Submitted by on May 15, 2019 – 4:40 pm

Doug Vickers plays a citizen in a small town panicked by a rash of unexplained deaths in Ionesco’s ‘Killing Game,’ directed by Dado. (Images © Fadeout Foto)

“Killing Game,” by Eugène Ionesco, at A Red Orchid Theatre through June 23. ★★★★
By Nancy Malitz

Does life seem absurd no matter which way you try to connect the dots? Wondering what’s the point? (What with the whole world losing its grip and all.)

I’ve got the play for you – Eugène Ionesco’s “Killing Game” (or “Jeux de massacre” in the original French) by the Rumanian-born French dramatist who crawled out of the devastation of two world wars with a razor-sharp talent for skewering our relentless attempts to make sense of why we are even here on this planet.

“Killing Game” won’t solve the Big Riddle for you. But this imaginative production directed by Dado will provide you with acidly brilliant company at A Red Orchid Theatre, where 13 skilled actors play many, many roles – because otherwise their parts would have been exceedingly brief. The citizens of this small town are dropping dead in dizzying succession, and in often ridiculous fashion, of an unknown cause.

Don’t bother to keep track. They all die. Doug VIckers, Katherine Mallen Kupferer and May Louw Hlava play doomed swells, then come back to play other citizens.

At first, the rattled survivors speculate in wacky ways about the nature of this plague, wagging their fingers at those other districts, those other people, their sinful ways, their money or lack thereof, their dirt, their pets, and pressing for sequestration, hocus pocus, curses, punishment.

The initial self-denial, in the plague’s early stages, is well summed up by the youngest actor, smart fifth-grader Katherine Mallen Kupferer, who plays the formidable wife of a waning man in a building that has been, so far, free of the scourge: “He’s not sick!,” she proclaims repeatedly, with a regal ring of authority, as evidence of the town’s losing bargain with death resounds with a thud.

(Here’s a shout-out to the unidentified actor who plays the silent, crow-like hulk on stilts – a towering grim reaper who hobbles through occasionally. His awesome oversize look was created by puppet designer Samantha Rausch; the cast’s ghoulish threads throughout were by costume designer Kotryna Hilko.)

Ionesco once said he worried the theater public might lose its taste for tragedy because there had been so many disasters in the world people  wanted to forget. But that has not happened, and meanwhile Ionesco’s brilliant dark comedies underscore his oft-repeated belief that “the world is a joke that God has played on man. We enter His game, we join His game.” Scenic designer Grant Sabin’s droll, off-angle, off-kilter, disintegrating world and composer Elenna Sindler’s sly, penetrating music matched that tone.

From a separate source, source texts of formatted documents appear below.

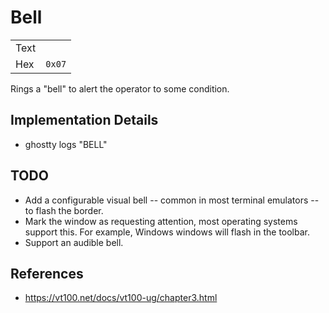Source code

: # Bell

|      |        |
| ---- | ------ |
| Text |        |
| Hex  | `0x07` |

Rings a "bell" to alert the operator to some condition.

## Implementation Details

- ghostty logs "BELL"

## TODO

- Add a configurable visual bell -- common in most terminal emulators --
  to flash the border.
- Mark the window as requesting attention, most operating systems support
  this. For example, Windows windows will flash in the toolbar.
- Support an audible bell.

## References

- https://vt100.net/docs/vt100-ug/chapter3.html
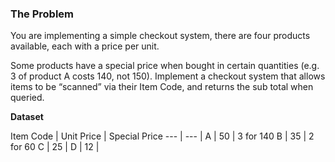 ### The Problem

You are implementing a simple checkout system, there are four products available, each with a price per unit.  

Some products have a special price when bought in certain quantities (e.g. 3 of product A costs 140, not 150). Implement a checkout system that allows items to be “scanned” via their Item Code, and returns the sub total when queried.

**Dataset**  

Item Code | Unit Price | Special Price
--- | --- |
A | 50 | 3 for 140
B | 35 | 2 for 60
C | 25 |
D | 12 |

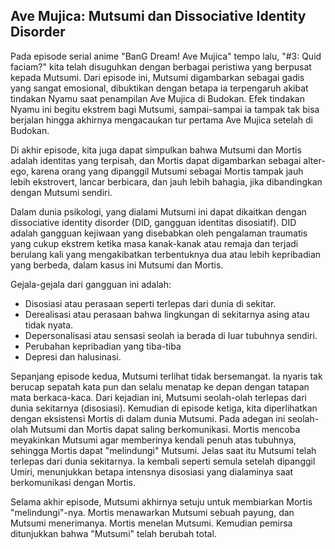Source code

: ## Ave Mujica: Mutsumi dan Dissociative Identity Disorder

Pada episode serial anime "BanG Dream! Ave Mujica" tempo lalu, "#3: Quid faciam?" kita telah disuguhkan dengan berbagai peristiwa yang berpusat kepada Mutsumi. Dari episode ini, Mutsumi digambarkan sebagai gadis yang sangat emosional, dibuktikan dengan betapa ia terpengaruh akibat tindakan Nyamu saat penampilan Ave Mujica di Budokan. Efek tindakan Nyamu ini begitu ekstrem bagi Mutsumi, sampai-sampai ia tampak tak bisa berjalan hingga akhirnya mengacaukan tur pertama Ave Mujica setelah di Budokan.

Di akhir episode, kita juga dapat simpulkan bahwa Mutsumi dan Mortis adalah identitas yang terpisah, dan Mortis dapat digambarkan sebagai alter-ego, karena orang yang dipanggil Mutsumi sebagai Mortis tampak jauh lebih ekstrovert, lancar berbicara, dan jauh lebih bahagia, jika dibandingkan dengan Mutsumi sendiri.

Dalam dunia psikologi, yang dialami Mutsumi ini dapat dikaitkan dengan dissociative identity disorder (DID, gangguan identitas disosiatif). DID adalah gangguan kejiwaan yang disebabkan oleh pengalaman traumatis yang cukup ekstrem ketika masa kanak-kanak atau remaja dan terjadi berulang kali yang mengakibatkan terbentuknya dua atau lebih kepribadian yang berbeda,  dalam kasus ini Mutsumi dan Mortis.

Gejala-gejala dari gangguan ini adalah:
- Disosiasi atau perasaan seperti terlepas dari dunia di sekitar.
- Derealisasi atau perasaan bahwa lingkungan di sekitarnya asing atau tidak nyata.
- Depersonalisasi atau sensasi seolah ia berada di luar tubuhnya sendiri.
- Perubahan kepribadian yang tiba-tiba
- Depresi dan halusinasi.

Sepanjang episode kedua, Mutsumi terlihat tidak bersemangat. Ia nyaris tak berucap sepatah kata pun dan selalu menatap ke depan dengan tatapan mata berkaca-kaca. Dari kejadian ini, Mutsumi seolah-olah terlepas dari dunia sekitarnya (disosiasi). Kemudian di episode ketiga, kita diperlihatkan dengan eksistensi Mortis di dalam dunia Mutsumi. Pada adegan ini seolah-olah Mutsumi dan Mortis dapat saling berkomunikasi. Mortis mencoba meyakinkan Mutsumi agar memberinya kendali penuh atas tubuhnya, sehingga Mortis dapat "melindungi" Mutsumi. Jelas saat itu Mutsumi telah terlepas dari dunia sekitarnya. Ia kembali seperti semula setelah dipanggil Umiri, menunjukkan betapa intensnya disosiasi yang dialaminya saat berkomunikasi dengan Mortis.

Selama akhir episode, Mutsumi akhirnya setuju untuk membiarkan Mortis "melindungi"-nya. Mortis menawarkan Mutsumi sebuah payung, dan Mutsumi menerimanya. Mortis menelan Mutsumi. Kemudian pemirsa ditunjukkan bahwa "Mutsumi" telah berubah total.
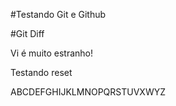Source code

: #Testando Git e Github

#Git Diff

Vi é muito estranho!

Testando reset

ABCDEFGHIJKLMNOPQRSTUVXWYZ
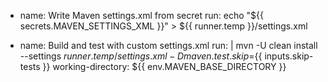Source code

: - name: Write Maven settings.xml from secret
  run: echo "${{ secrets.MAVEN_SETTINGS_XML }}" > ${{ runner.temp }}/settings.xml

- name: Build and test with custom settings.xml
  run: |
    mvn -U clean install --settings ${{ runner.temp }}/settings.xml -Dmaven.test.skip=${{ inputs.skip-tests }}
  working-directory: ${{ env.MAVEN_BASE_DIRECTORY }}
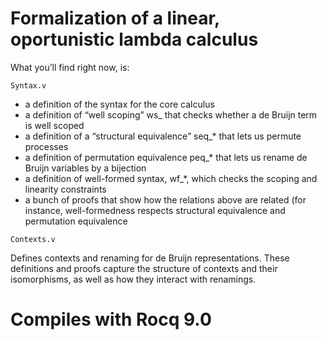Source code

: # Formalization of a linear, oportunistic lambda calculus

What you’ll find right now, is:

`Syntax.v`

- a definition of the syntax for the core calculus
- a definition of “well scoping” ws_ that checks whether a de Bruijn term is well scoped
- a definition of a “structural equivalence” seq_* that lets us permute processes
- a definition of permutation equivalence peq_* that lets us rename de Bruijn variables by a bijection
- a definition of well-formed syntax, wf_*, which checks the scoping and linearity constraints
- a bunch of proofs that show how the relations above are related (for instance, well-formedness respects structural equivalence and permutation equivalence


`Contexts.v`

Defines contexts and renaming for de Bruijn representations.  These definitions and proofs capture the structure of contexts and their isomorphisms, as well as how they interact with renamings.

# Compiles with Rocq 9.0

It should come as no surprise that all semblance of civility disintegrates in “Killing Game” as food itself comes into short supply and people are dying by the “tens of thousands” a month. Should such a disaster actually befall this country, we might not do much better, but the panicky high farce unfolding at A Red Orchid was sufficiently amusing to make you want to hang in there and track the deadly tick-tock.

Extremely hungry, this citizen (Ashley Neal) savors the meat pies.

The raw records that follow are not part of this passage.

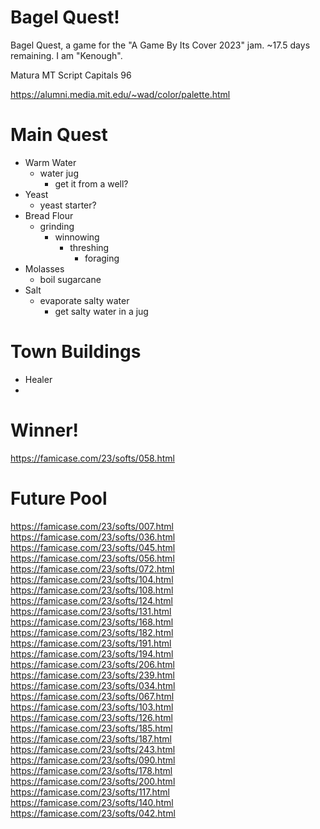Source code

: # Bagel Quest!

Bagel Quest, a game for the "A Game By Its Cover 2023" jam. ~17.5 days remaining. I am "Kenough".

Matura MT Script Capitals
96

https://alumni.media.mit.edu/~wad/color/palette.html

# Main Quest

* Warm Water
    * water jug
        * get it from a well?
* Yeast
    * yeast starter?
* Bread Flour
    * grinding
        * winnowing
            * threshing
                * foraging
* Molasses
    * boil sugarcane
* Salt
    * evaporate salty water
        * get salty water in a jug

# Town Buildings

* Healer
* 

# Winner!

https://famicase.com/23/softs/058.html

# Future Pool
https://famicase.com/23/softs/007.html
https://famicase.com/23/softs/036.html
https://famicase.com/23/softs/045.html
https://famicase.com/23/softs/056.html
https://famicase.com/23/softs/072.html
https://famicase.com/23/softs/104.html
https://famicase.com/23/softs/108.html
https://famicase.com/23/softs/124.html
https://famicase.com/23/softs/131.html
https://famicase.com/23/softs/168.html
https://famicase.com/23/softs/182.html
https://famicase.com/23/softs/191.html
https://famicase.com/23/softs/194.html
https://famicase.com/23/softs/206.html
https://famicase.com/23/softs/239.html
https://famicase.com/23/softs/034.html
https://famicase.com/23/softs/067.html
https://famicase.com/23/softs/103.html
https://famicase.com/23/softs/126.html
https://famicase.com/23/softs/185.html
https://famicase.com/23/softs/187.html
https://famicase.com/23/softs/243.html
https://famicase.com/23/softs/090.html
https://famicase.com/23/softs/178.html
https://famicase.com/23/softs/200.html
https://famicase.com/23/softs/117.html
https://famicase.com/23/softs/140.html
https://famicase.com/23/softs/042.html




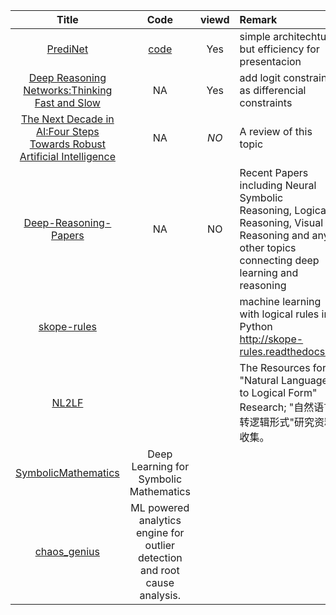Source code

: 
| Title | Code | viewd | Remark |
| :----: | :----: | :----: | :---- |
| [PrediNet](https://arxiv.org/pdf/1905.10307.pdf) | [code](https://github.com/deepmind/deepmind-research/tree/master/PrediNet) | Yes | simple architechture but efficiency for presentacion  |
| [Deep Reasoning Networks:Thinking Fast and Slow](https://arxiv.org/abs/1906.00855) | NA | Yes |  add logit constrain as differencial constraints  |
| [The Next Decade in AI:Four Steps Towards Robust Artificial Intelligence](https://arxiv.org/ftp/arxiv/papers/2002/2002.06177.pdf) | NA | *NO* |  A review of this topic  |
|[Deep-Reasoning-Papers](https://github.com/floodsung/Deep-Reasoning-Papers)|NA|NO|Recent Papers including Neural Symbolic Reasoning, Logical Reasoning, Visual Reasoning and any other topics connecting deep learning and reasoning|
|[skope-rules](https://github.com/scikit-learn-contrib/skope-rules)|||machine learning with logical rules in Python http://skope-rules.readthedocs.io|
|[NL2LF](https://github.com/BaeSeulki/NL2LF)|||The Resources for "Natural Language to Logical Form" Research; "自然语言转逻辑形式"研究资料收集。|
|[SymbolicMathematics](https://github.com/facebookresearch/SymbolicMathematics)|Deep Learning for Symbolic Mathematics|
|[chaos_genius](https://github.com/chaos-genius/chaos_genius)|ML powered analytics engine for outlier detection and root cause analysis.|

There are multiple hysterias expressed, and an orgy of “Sweeney Todd” meat-pie gluttony as neighbors turn on each other, doting on delicacies. Michael Shannon, who appears onscreen only, checks in as the fearless leader from afar, an imperious voice of authority, offering absurd solace in the form of the latest fiction, which is utterly contradicted by the accelerating devastation and panic.

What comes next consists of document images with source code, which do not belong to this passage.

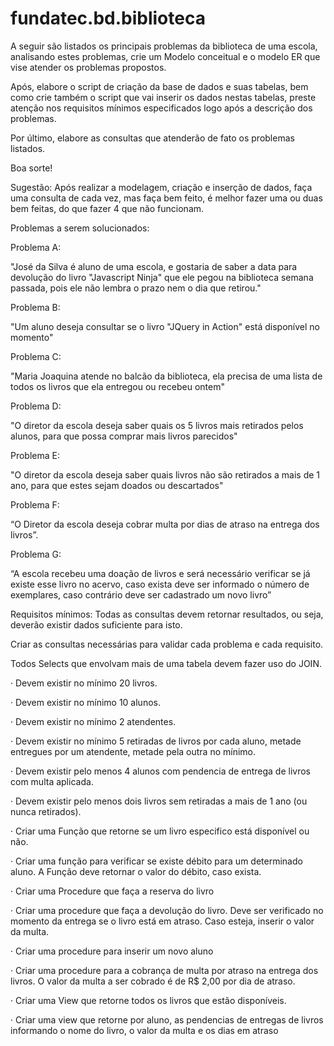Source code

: # fundatec.bd.biblioteca

A seguir são listados os principais problemas da biblioteca de uma escola, analisando estes problemas, crie um Modelo conceitual e o modelo ER que vise atender os problemas propostos.

Após, elabore o script de criação da base de dados e suas tabelas, bem como crie também o script que vai inserir os dados nestas tabelas, preste atenção nos requisitos mínimos especificados logo após a descrição dos problemas.

Por último, elabore as consultas que atenderão de fato os problemas listados.

Boa sorte!

 

Sugestão: Após realizar a modelagem, criação e inserção de dados, faça uma consulta de cada vez, mas faça bem feito, é melhor fazer uma ou duas bem feitas, do que fazer 4 que não funcionam. 

 

Problemas a serem solucionados:

 

Problema A:

"José da Silva é aluno de uma escola, e gostaria de saber a data para devolução do livro "Javascript Ninja" que ele pegou na biblioteca semana passada, pois ele não lembra o prazo nem o dia que retirou."

 

Problema B:

"Um aluno deseja consultar se o livro "JQuery in Action" está disponível no momento"

 

Problema C:

"Maria Joaquina atende no balcão da biblioteca, ela precisa de uma lista de todos os livros que ela entregou ou recebeu ontem"

 

Problema D:

"O diretor da escola deseja saber quais os 5 livros mais retirados pelos alunos, para que possa comprar mais livros parecidos"

 

Problema E:

"O diretor da escola deseja saber quais livros não são retirados a mais de 1 ano, para que estes sejam doados ou descartados"

 

Problema F:

“O Diretor da escola deseja cobrar multa por dias de atraso na entrega dos livros”.

 

Problema G:

“A escola recebeu uma doação de livros e será necessário verificar se já existe esse livro no acervo, caso exista deve ser informado o número de exemplares, caso contrário deve ser cadastrado um novo livro”

 

Requisitos mínimos:
Todas as consultas devem retornar resultados, ou seja, deverão existir dados suficiente para isto.

Criar as consultas necessárias para validar cada problema e cada requisito.

Todos Selects que envolvam mais de uma tabela devem fazer uso do JOIN.

·         Devem existir no mínimo 20 livros.

·         Devem existir no mínimo 10 alunos.

·         Devem existir no mínimo 2 atendentes.

·         Devem existir no mínimo 5 retiradas de livros por cada aluno, metade entregues por um atendente, metade pela outra no mínimo.

·         Devem existir pelo menos 4 alunos com pendencia de entrega de livros com multa aplicada.

·         Devem existir pelo menos dois livros sem retiradas a mais de 1 ano (ou nunca retirados).

·         Criar uma Função que retorne se um livro especifico está disponível ou não.

·         Criar uma função para verificar se existe débito para um determinado aluno. A Função deve retornar o valor do débito, caso exista.

·         Criar uma Procedure que faça a reserva do livro

·         Criar uma procedure que faça a devolução do livro. Deve ser verificado no momento da entrega se o livro está em atraso. Caso esteja, inserir o valor da multa.

·         Criar uma procedure para inserir um novo aluno

·         Criar uma procedure para a cobrança de multa por atraso na entrega dos livros. O valor da multa a ser cobrado é de R$ 2,00 por dia de atraso.

·         Criar uma View que retorne todos os livros que estão disponíveis. 

·         Criar uma view que retorne por aluno, as pendencias de entregas de livros informando o nome do livro, o valor da multa e os dias em atraso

Multiple forms of insanity erupt, with Doug Vickers in several amusing cameos. And there is one exquisite bubble of comic relief – a delicate gentlewoman of some 80 or 90 years (Lance Baker in impossibly blissful drag) and her curmudgeonly male companion (Angela Alise as the equally adorable grump), who float through the fray as if on a cloud of their own truth. A cuddly pairing of serenity and cynicism, they’re surely as crazy as the rest of the small town’s characters; but given the situation’s absurdity, you had to envy their guileless openness to the idea of shunning the real for the come-what-may.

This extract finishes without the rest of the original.